> Task goal: Beneath this task are records; count the lines among them that contain the word "Alvarez" and answer with the number only.

(Items from a data source)

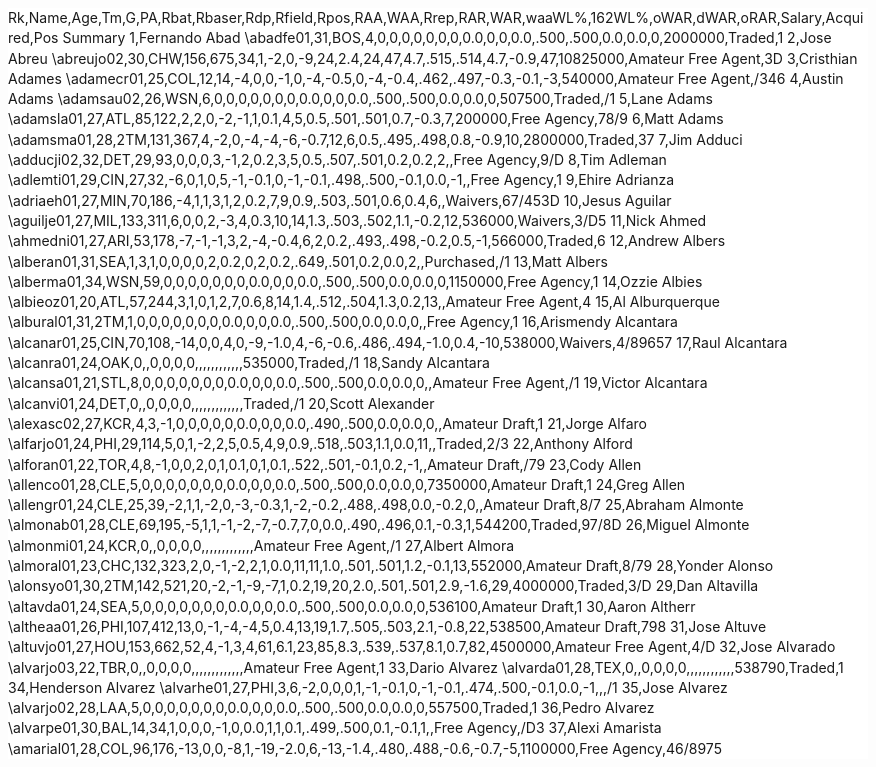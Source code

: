 Rk,Name,Age,Tm,G,PA,Rbat,Rbaser,Rdp,Rfield,Rpos,RAA,WAA,Rrep,RAR,WAR,waaWL%,162WL%,oWAR,dWAR,oRAR,Salary,Acquired,Pos Summary
1,Fernando Abad \abadfe01,31,BOS,4,0,0,0,0,0,0,0,0.0,0,0,0.0,.500,.500,0.0,0.0,0,2000000,Traded,1
2,Jose Abreu \abreujo02,30,CHW,156,675,34,1,-2,0,-9,24,2.4,24,47,4.7,.515,.514,4.7,-0.9,47,10825000,Amateur Free Agent,3D
3,Cristhian Adames \adamecr01,25,COL,12,14,-4,0,0,-1,0,-4,-0.5,0,-4,-0.4,.462,.497,-0.3,-0.1,-3,540000,Amateur Free Agent,/346
4,Austin Adams \adamsau02,26,WSN,6,0,0,0,0,0,0,0,0.0,0,0,0.0,.500,.500,0.0,0.0,0,507500,Traded,/1
5,Lane Adams \adamsla01,27,ATL,85,122,2,2,0,-2,-1,1,0.1,4,5,0.5,.501,.501,0.7,-0.3,7,200000,Free Agency,78/9
6,Matt Adams \adamsma01,28,2TM,131,367,4,-2,0,-4,-4,-6,-0.7,12,6,0.5,.495,.498,0.8,-0.9,10,2800000,Traded,37
7,Jim Adduci \adducji02,32,DET,29,93,0,0,0,3,-1,2,0.2,3,5,0.5,.507,.501,0.2,0.2,2,,Free Agency,9/D
8,Tim Adleman \adlemti01,29,CIN,27,32,-6,0,1,0,5,-1,-0.1,0,-1,-0.1,.498,.500,-0.1,0.0,-1,,Free Agency,1
9,Ehire Adrianza \adriaeh01,27,MIN,70,186,-4,1,1,3,1,2,0.2,7,9,0.9,.503,.501,0.6,0.4,6,,Waivers,67/453D
10,Jesus Aguilar \aguilje01,27,MIL,133,311,6,0,0,2,-3,4,0.3,10,14,1.3,.503,.502,1.1,-0.2,12,536000,Waivers,3/D5
11,Nick Ahmed \ahmedni01,27,ARI,53,178,-7,-1,-1,3,2,-4,-0.4,6,2,0.2,.493,.498,-0.2,0.5,-1,566000,Traded,6
12,Andrew Albers \alberan01,31,SEA,1,3,1,0,0,0,0,2,0.2,0,2,0.2,.649,.501,0.2,0.0,2,,Purchased,/1
13,Matt Albers \alberma01,34,WSN,59,0,0,0,0,0,0,0,0.0,0,0,0.0,.500,.500,0.0,0.0,0,1150000,Free Agency,1
14,Ozzie Albies \albieoz01,20,ATL,57,244,3,1,0,1,2,7,0.6,8,14,1.4,.512,.504,1.3,0.2,13,,Amateur Free Agent,4
15,Al Alburquerque \albural01,31,2TM,1,0,0,0,0,0,0,0,0.0,0,0,0.0,.500,.500,0.0,0.0,0,,Free Agency,1
16,Arismendy Alcantara \alcanar01,25,CIN,70,108,-14,0,0,4,0,-9,-1.0,4,-6,-0.6,.486,.494,-1.0,0.4,-10,538000,Waivers,4/89657
17,Raul Alcantara \alcanra01,24,OAK,0,,0,0,0,0,,,,,,,,,,,,535000,Traded,/1
18,Sandy Alcantara \alcansa01,21,STL,8,0,0,0,0,0,0,0,0.0,0,0,0.0,.500,.500,0.0,0.0,0,,Amateur Free Agent,/1
19,Victor Alcantara \alcanvi01,24,DET,0,,0,0,0,0,,,,,,,,,,,,,Traded,/1
20,Scott Alexander \alexasc02,27,KCR,4,3,-1,0,0,0,0,0,0.0,0,0,0.0,.490,.500,0.0,0.0,0,,Amateur Draft,1
21,Jorge Alfaro \alfarjo01,24,PHI,29,114,5,0,1,-2,2,5,0.5,4,9,0.9,.518,.503,1.1,0.0,11,,Traded,2/3
22,Anthony Alford \alforan01,22,TOR,4,8,-1,0,0,2,0,1,0.1,0,1,0.1,.522,.501,-0.1,0.2,-1,,Amateur Draft,/79
23,Cody Allen \allenco01,28,CLE,5,0,0,0,0,0,0,0,0.0,0,0,0.0,.500,.500,0.0,0.0,0,7350000,Amateur Draft,1
24,Greg Allen \allengr01,24,CLE,25,39,-2,1,1,-2,0,-3,-0.3,1,-2,-0.2,.488,.498,0.0,-0.2,0,,Amateur Draft,8/7
25,Abraham Almonte \almonab01,28,CLE,69,195,-5,1,1,-1,-2,-7,-0.7,7,0,0.0,.490,.496,0.1,-0.3,1,544200,Traded,97/8D
26,Miguel Almonte \almonmi01,24,KCR,0,,0,0,0,0,,,,,,,,,,,,,Amateur Free Agent,/1
27,Albert Almora \almoral01,23,CHC,132,323,2,0,-1,-2,2,1,0.0,11,11,1.0,.501,.501,1.2,-0.1,13,552000,Amateur Draft,8/79
28,Yonder Alonso \alonsyo01,30,2TM,142,521,20,-2,-1,-9,-7,1,0.2,19,20,2.0,.501,.501,2.9,-1.6,29,4000000,Traded,3/D
29,Dan Altavilla \altavda01,24,SEA,5,0,0,0,0,0,0,0,0.0,0,0,0.0,.500,.500,0.0,0.0,0,536100,Amateur Draft,1
30,Aaron Altherr \altheaa01,26,PHI,107,412,13,0,-1,-4,-4,5,0.4,13,19,1.7,.505,.503,2.1,-0.8,22,538500,Amateur Draft,798
31,Jose Altuve \altuvjo01,27,HOU,153,662,52,4,-1,3,4,61,6.1,23,85,8.3,.539,.537,8.1,0.7,82,4500000,Amateur Free Agent,4/D
32,Jose Alvarado \alvarjo03,22,TBR,0,,0,0,0,0,,,,,,,,,,,,,Amateur Free Agent,1
33,Dario Alvarez \alvarda01,28,TEX,0,,0,0,0,0,,,,,,,,,,,,538790,Traded,1
34,Henderson Alvarez \alvarhe01,27,PHI,3,6,-2,0,0,0,1,-1,-0.1,0,-1,-0.1,.474,.500,-0.1,0.0,-1,,,/1
35,Jose Alvarez \alvarjo02,28,LAA,5,0,0,0,0,0,0,0,0.0,0,0,0.0,.500,.500,0.0,0.0,0,557500,Traded,1
36,Pedro Alvarez \alvarpe01,30,BAL,14,34,1,0,0,0,-1,0,0.0,1,1,0.1,.499,.500,0.1,-0.1,1,,Free Agency,/D3
37,Alexi Amarista \amarial01,28,COL,96,176,-13,0,0,-8,1,-19,-2.0,6,-13,-1.4,.480,.488,-0.6,-0.7,-5,1100000,Free Agency,46/8975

> Worked solution: 4